Crystalline Confinement of Dynamic Room‐Temperature Phosphorescent Hydrogels: A New Paradigm for Synergistic Enhancement between Lifetime and Flexibility
Yifan Deng, Panyi Chen, Xipeng Yang, Ningyan Li, Song Ma, Zehua Huang, Shaoyu Lü
Abstract
Abstract Dynamic room‐temperature phosphorescence (RTP) materials present promising applications in optoelectronic fields. However, conventional dynamic RTP hydrogels typically suffer from an inherent performance trade‐off, where enhancement of flexibility comes at the expense of phosphorescence lifetime and vice versa. Herein, a universal crystalline confinement strategy is reported to overcome this fundamental limitation by employing ionic comonomers to regulate crystalline domains. By incorporating ionic comonomers such as 3‐sulfopropyl methacrylate potassium salt (SPM), the hydration competition and disruption of crystalline packing enable precise control over crystal dimensions, yielding hydrogels with exceptional stretchability (634%) and toughness (12 MJ m −3 , 107‐fold improvement).
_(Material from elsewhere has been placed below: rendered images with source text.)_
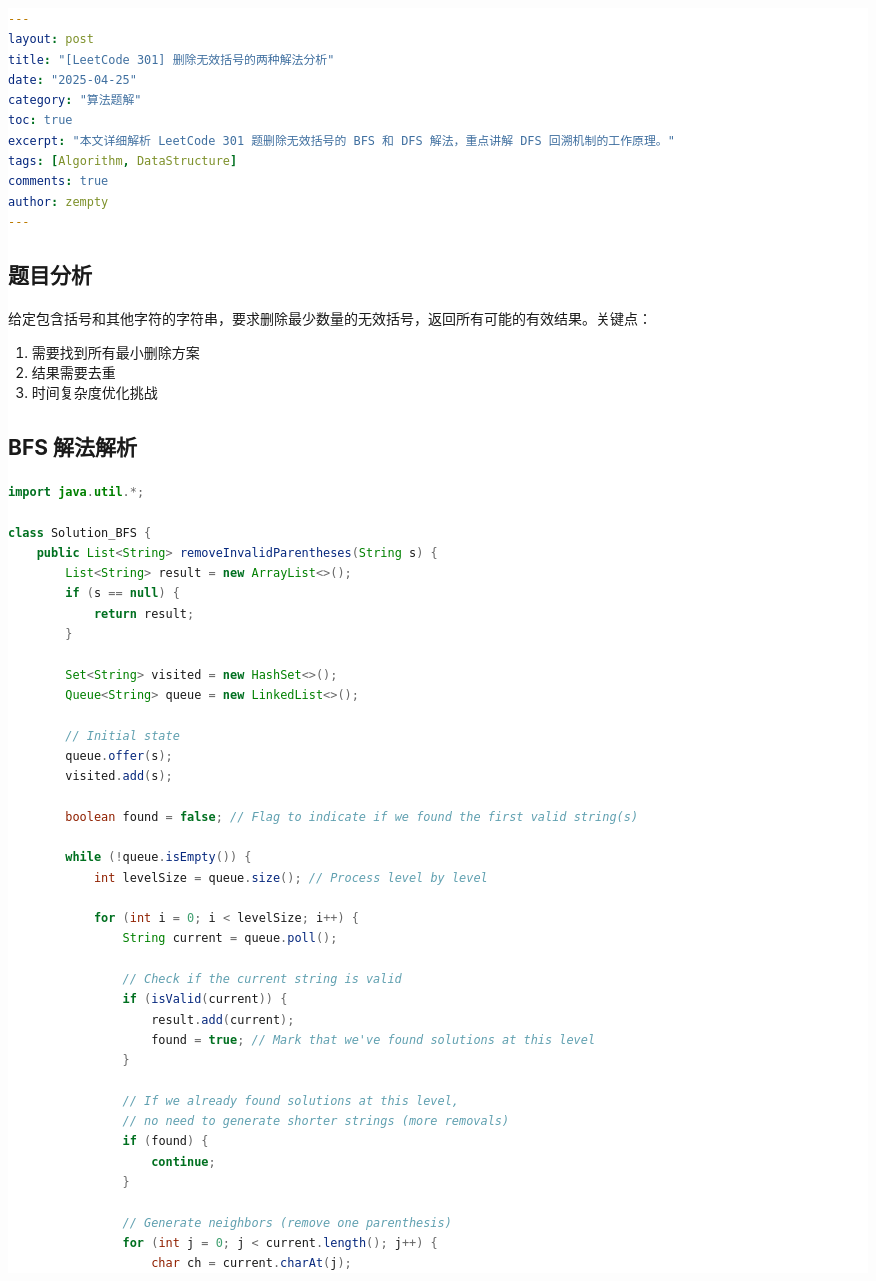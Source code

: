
 ```yaml
---
layout: post
title: "[LeetCode 301] 删除无效括号的两种解法分析"
date: "2025-04-25"
category: "算法题解"
toc: true
excerpt: "本文详细解析 LeetCode 301 题删除无效括号的 BFS 和 DFS 解法，重点讲解 DFS 回溯机制的工作原理。"
tags: [Algorithm, DataStructure]
comments: true
author: zempty
---
```


## 题目分析

给定包含括号和其他字符的字符串，要求删除最少数量的无效括号，返回所有可能的有效结果。关键点：

1. 需要找到所有最小删除方案
2. 结果需要去重
3. 时间复杂度优化挑战

## BFS 解法解析

```java
import java.util.*;

class Solution_BFS {
    public List<String> removeInvalidParentheses(String s) {
        List<String> result = new ArrayList<>();
        if (s == null) {
            return result;
        }

        Set<String> visited = new HashSet<>();
        Queue<String> queue = new LinkedList<>();

        // Initial state
        queue.offer(s);
        visited.add(s);

        boolean found = false; // Flag to indicate if we found the first valid string(s)

        while (!queue.isEmpty()) {
            int levelSize = queue.size(); // Process level by level

            for (int i = 0; i < levelSize; i++) {
                String current = queue.poll();

                // Check if the current string is valid
                if (isValid(current)) {
                    result.add(current);
                    found = true; // Mark that we've found solutions at this level
                }

                // If we already found solutions at this level,
                // no need to generate shorter strings (more removals)
                if (found) {
                    continue;
                }

                // Generate neighbors (remove one parenthesis)
                for (int j = 0; j < current.length(); j++) {
                    char ch = current.charAt(j);
```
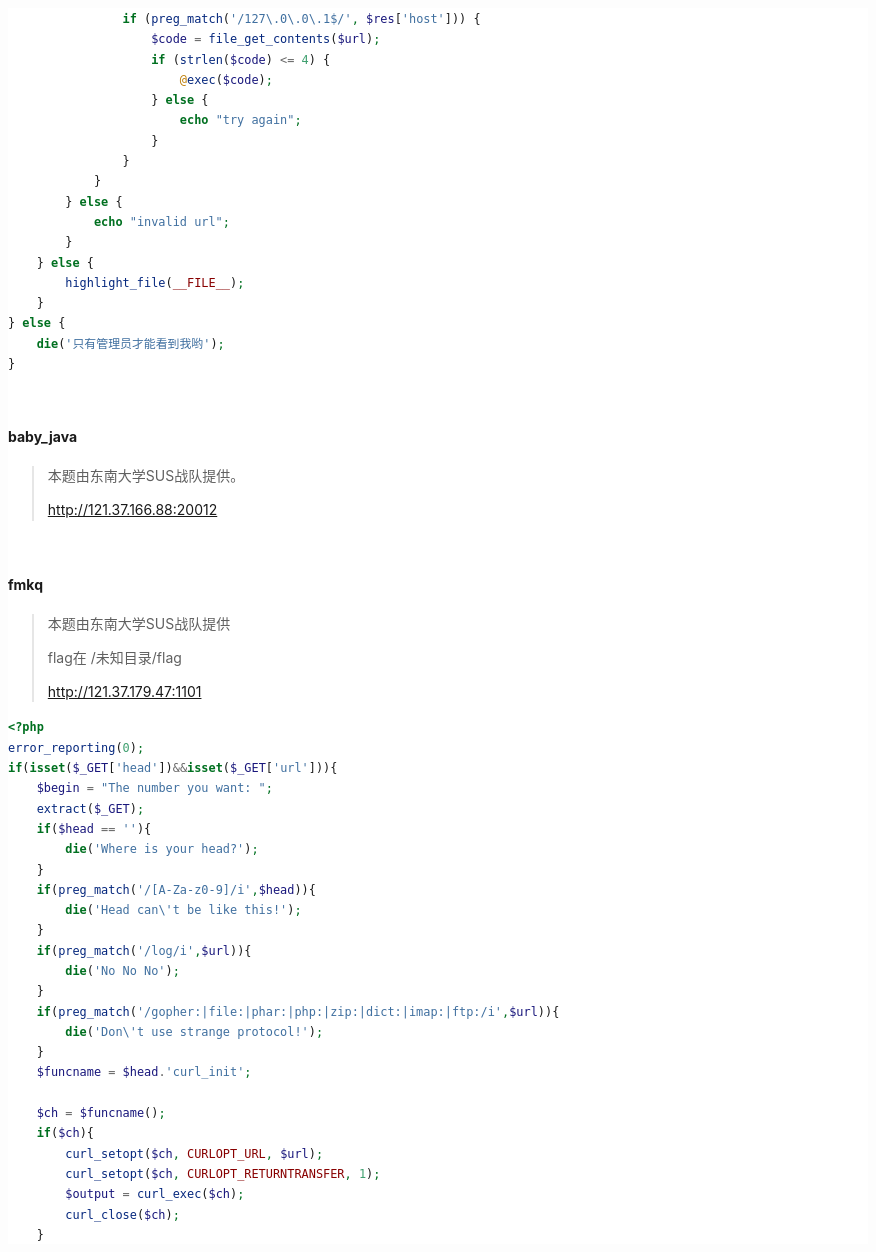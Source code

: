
 ```php
                if (preg_match('/127\.0\.0\.1$/', $res['host'])) { 
                    $code = file_get_contents($url); 
                    if (strlen($code) <= 4) { 
                        @exec($code); 
                    } else { 
                        echo "try again"; 
                    } 
                } 
            } 
        } else { 
            echo "invalid url"; 
        } 
    } else { 
        highlight_file(__FILE__); 
    } 
} else { 
    die('只有管理员才能看到我哟'); 
} 
```

<br/>

#### **baby_java**

> 本题由东南大学SUS战队提供。
>
> http://121.37.166.88:20012

<br/>

#### **fmkq**

> 本题由东南大学SUS战队提供
>
> flag在 /未知目录/flag
>
> http://121.37.179.47:1101


```php
<?php 
error_reporting(0); 
if(isset($_GET['head'])&&isset($_GET['url'])){ 
    $begin = "The number you want: "; 
    extract($_GET); 
    if($head == ''){ 
        die('Where is your head?'); 
    } 
    if(preg_match('/[A-Za-z0-9]/i',$head)){ 
        die('Head can\'t be like this!'); 
    } 
    if(preg_match('/log/i',$url)){ 
        die('No No No'); 
    } 
    if(preg_match('/gopher:|file:|phar:|php:|zip:|dict:|imap:|ftp:/i',$url)){ 
        die('Don\'t use strange protocol!'); 
    } 
    $funcname = $head.'curl_init'; 

    $ch = $funcname(); 
    if($ch){ 
        curl_setopt($ch, CURLOPT_URL, $url); 
        curl_setopt($ch, CURLOPT_RETURNTRANSFER, 1); 
        $output = curl_exec($ch); 
        curl_close($ch); 
    } 
```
The ionic comonomers also serve as electrostatic anchoring sites for chromophores, stabilizing triplet excitons and significantly prolonging the phosphorescence lifetime to 598.79 ms. This approach overcomes traditional trade‐offs between flexibility and phosphorescence lifetime, demonstrating broad applicability across various ionic comonomers with ≈100‐fold toughness enhancements and prolonged phosphorescence lifetime. These results establish a generalizable framework linking crystalline domain dynamics with photophysical properties in dynamic hydrogels. The design opens avenues for advanced dynamic RTP materials in stretchable optoelectronics, dynamic encryption, smart sensors, and reagent thermal history monitoring.